The Acasta Gneiss Complex (AGC) of the Canadian Northwest Territories represents the oldest known evolved crust, with zircon U-Pb ages up to 4.03 Ga. Collectively, the AGC captures more than a billion years of crustal generation, spanning several metamorphic episodes, with diverse lithologies dominated by tonalitic and granitic gneisses, but also containing amphibolites and metamorphosed ultramafic rocks. The tectonic processes that sustained such long-lived magmatism are a subject of active study, and a shift in tectonic regime from plume-like to subduction-like processes around 3.6 Ga has been proposed. Multiple sulfur isotopes (MSI) have the potential to inform this debate since they are a unique tracer of Archean atmospheric sulfur (with Δ33S ≠ 0) and can thus identify surficial inputs to magmatic systems.
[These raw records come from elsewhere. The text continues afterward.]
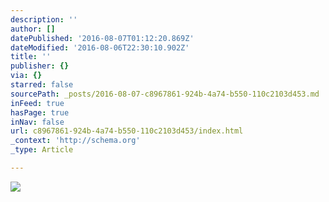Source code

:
 ```yaml
---
description: ''
author: []
datePublished: '2016-08-07T01:12:20.869Z'
dateModified: '2016-08-06T22:30:10.902Z'
title: ''
publisher: {}
via: {}
starred: false
sourcePath: _posts/2016-08-07-c8967861-924b-4a74-b550-110c2103d453.md
inFeed: true
hasPage: true
inNav: false
url: c8967861-924b-4a74-b550-110c2103d453/index.html
_context: 'http://schema.org'
_type: Article

---
```

![](https://the-grid-user-content.s3-us-west-2.amazonaws.com/119ec190-fbca-4043-8cc9-1e7f22228cc0.jpg)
Here we present whole rock MSI data on low-strain Acasta felsic gneisses spanning 4.0-2.9 Ga. We find small but statistically significant variations in δ34S and Δ33S values from 4.0 to 3.5 Ga, with δ34S increasing from 1.0 ± 0.1 to 3.5 ± 0.1 ‰ and D33S decreasing from 0.00 ± 0.01 to -0.04 ± 0.01 ‰ (relative to V-CDT). This may be explained by kinetic mass-dependent fractionation of S isotopes during magmatic differentiation or by small degrees of mixing with a negative Δ33S component. S isotope signatures show a clear shift after 3.5 Ga, with positive Δ33S values up to +0.08 ± 0.02 ‰ suggesting input of surface-derived material. Ultramafic units occurring within the 4.0-3.6 Ga gneisses also feature small positive Δ33S signatures, offering a potential complementary sink to the felsic gneisses. We suggest that ultramafic rocks represent magmatic residues of basaltic parental magmas, with tonalites and granites representing the evolved melts. A narrow range in δ34S values of 4.0-3.6 Ga rocks centered around 1-1.5‰ suggests that extraction of Earth's first crust from the primordial mantle was accompanied by S isotope fractionation, encouraging discussion over the origin of the non-chondritic S isotope signature (δ34S ≈ -1‰) of the depleted mantle.